Section 2 provides background information about MEBN and an existing MEBN modeling
process. In Section 3, a relational database, which is an illustrative database model used to
explain HML, is introduced. In Section 4, HML is presented with an illustrative example. In
Section 5, an experiment comparing between HML and the existing MEBN modeling process is
introduced. Finally, conclusions are presented and future research directions are discussed.

2 Background
This section provides background information about Multi-Entity Bayesian Networks (MEBNs),
a script form of MEBN, and Uncertainty Modeling Process for Semantic Technology (UMP-ST).
In Section 2.1, MEBN as a representation formalism is presented with some definitions and an
example for MEBN. In Section 2.2, a simple script form of MEBN is introduced. HML in this
research is a modification of UMP-ST, so UMP-ST is introduced in Section 2.3.

2.1 Multi-Entity Bayesian Network


In this section, we describe MEBN and a graphical representation for MEBN. Details can be
found in [Laskey, 2008]. The following definitions are taken from [Laskey, 2008]. MEBN allows
compact representation of repeated structure in a joint distribution on a set of random variables.
In MEBN, random variables are defined as templates than can be repeatedly instantiated to
construct probabilistic models with repeated structure. MEBN represents domain knowledge
using an MTheory, which consists of a collection of MFrags (see Fig. 1). An MFrag is a fragment
of a graphical model that is a template for probabilistic relationships among instances of its
random variables. Random variables (RVs) may contain ordinary variables, which can be
instantiated for different domain entities. We can think of an MFrag as a class which can generate
instances of BN fragments. These can then be assembled into a Bayesian network, called a
situation-specific Bayesian Network (SSBN), using an SSBN algorithm [Laskey, 2008]. In other
words, a given MTheory can be used to construct many different SSBNs for different situations.

Fig. 1 Threat Assessment MTheory or MEBN Model

To understand how this works, consider Fig. 1, which shows an MTheory called the Threat

3
Assessment MTheory.
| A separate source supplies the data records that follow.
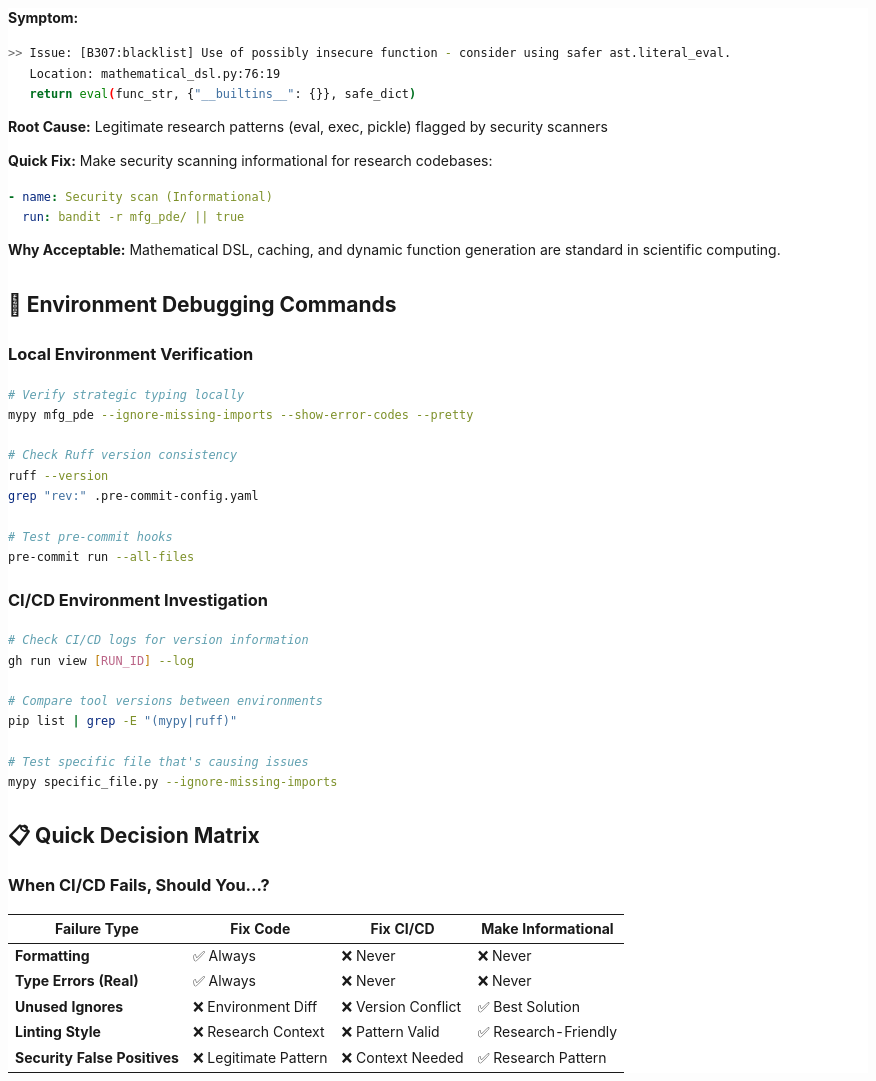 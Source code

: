**Symptom:**
```bash
>> Issue: [B307:blacklist] Use of possibly insecure function - consider using safer ast.literal_eval.
   Location: mathematical_dsl.py:76:19
   return eval(func_str, {"__builtins__": {}}, safe_dict)
```

**Root Cause:** Legitimate research patterns (eval, exec, pickle) flagged by security scanners

**Quick Fix:** Make security scanning informational for research codebases:
```yaml
- name: Security scan (Informational)
  run: bandit -r mfg_pde/ || true
```

**Why Acceptable:** Mathematical DSL, caching, and dynamic function generation are standard in scientific computing.

## 🔧 Environment Debugging Commands

### Local Environment Verification
```bash
# Verify strategic typing locally
mypy mfg_pde --ignore-missing-imports --show-error-codes --pretty

# Check Ruff version consistency
ruff --version
grep "rev:" .pre-commit-config.yaml

# Test pre-commit hooks
pre-commit run --all-files
```

### CI/CD Environment Investigation
```bash
# Check CI/CD logs for version information
gh run view [RUN_ID] --log

# Compare tool versions between environments
pip list | grep -E "(mypy|ruff)"

# Test specific file that's causing issues
mypy specific_file.py --ignore-missing-imports
```

## 📋 Quick Decision Matrix

### When CI/CD Fails, Should You...?

| Failure Type | Fix Code | Fix CI/CD | Make Informational |
|--------------|----------|-----------|-------------------|
| **Formatting** | ✅ Always | ❌ Never | ❌ Never |
| **Type Errors (Real)** | ✅ Always | ❌ Never | ❌ Never |
| **Unused Ignores** | ❌ Environment Diff | ❌ Version Conflict | ✅ Best Solution |
| **Linting Style** | ❌ Research Context | ❌ Pattern Valid | ✅ Research-Friendly |
| **Security False Positives** | ❌ Legitimate Pattern | ❌ Context Needed | ✅ Research Pattern |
This MTheory contains six MFrags: Vehicle, MTI_Condition, Context,
Situation, Speed, and Speed_Report. An MFrag (e.g., Fig. 2) may contain three types of random
variables: context RVs, denoted by green pentagons, resident RVs, denoted by yellow ovals, and
input RVs, denoted by gray trapezoids. Each MFrag defines local probability distributions for its
input RVs. These distributions may depend on the input RVs, whose distributions are defined in
other MFrags. Context RVs express conditions that must be satisfied for the distributions defined
in the MFrag to apply.
Specifically, Fig. 2 shows the Situation MFrag (from the Threat Assessment MTheory) used for
an illustrative example of an MFrag. The Situation MFrag represents probabilistic knowledge of
how the threat level of a region at a time is measured depending on the vehicle type of detected
objects. For example, if in a region there are many tracked vehicles (e.g., Tanks), the threat level
of the region will be high. An MFrag consists of a set of resident nodes, a set of context nodes, a
set of input nodes, an acyclic directed graph for the nodes, and a set of class local distributions
(CLD) for the nodes. The context nodes (i.e., isA(v, VEHICLE), isA(rgn, REGION), isA(t, TIME),
and rgn = Location(v, t)) for this MFrag (shown as pentagons in the figure) show that this MFrag
applies when a vehicle entity is substituted for the ordinary variable v, a region entity is
substituted for the ordinary variable rgn, a time entity is substituted for the ordinary variable t,
and a vehicle v is located in region rgn at time t. The context node rgn = Location(v, t) constrains
the values of v, rgn, and t from the possible instances of vehicle, region, and time, respectively.
For example, suppose v1 and v2 are vehicles and r1 is a region in which the only v1 is located at
time t1. The context node rgn = Location(v, t) will allow only an instance of (v1, r1, t1) to be
selected, but not (v2, r1, t1), because r1 is not the location of v2 at t1. Next, we see the input node
VehicleType(v), depicted as a trapezoid. Input nodes are nodes whose distribution is defined in
another MFrag. For example, a resident node VehicleType(v) is found in the MFrag Vehicle from
the top left in Fig. 1.

Fig. 2 Situation MFrag

In Fig. 2, the node ThreatLevel(rgn, t) is a resident node, which means its distribution is defined
in the MFrag of the figure. Like the graph of a common BN, the fragment graph shows
probabilistic dependencies. CLD 2.1 in the script below shows that a class local distribution for
ThreatLevel(rgn, t) describes its probability distribution as a function of the input nodes given the
instances that satisfy the context nodes. The class local distribution (CLD) 𝐿𝐿𝐶𝐶 can be used to
produce an instance local distribution (ILD) 𝐿𝐿𝐼𝐼 in a SSBN. Note that in Subsection 4.3.2, these
CLD and ILD are defined formally. In this Subsection, we introduce CLD with a simple

4
illustrative example. The class local distribution of ThreatLevel(rgn, t), which depends on the
type of vehicle, can be expressed as CLD 2.1. The CLD is defined in a language called Local
Probability Description Language (LPDL). In our example, the probabilities of the states, High
and Low, of ThreatLevel(rgn, t) are defined as a function of the values, High and Low, of
instances rgn = Location(v, t) of the parent nodes that satisfy the context constraints. For the high
state in the first if-scope in CLD 2.1, the probability value is assigned by the function described
by “1 – 1 / CARDINALITY(v)”. The CARDINALITY function returns the number of instances
of v satisfying the if-condition. For example, in CLD 2.1, if the situation involves three vehicles
and two of them are tracked, then the CARDINALITY function will return 2. We see that as the
number of tracked vehicles becomes very large, the function, “1 – 1 / CARDINALITY(v)”, will
tend to 1. This means the threat level of the region will be very high.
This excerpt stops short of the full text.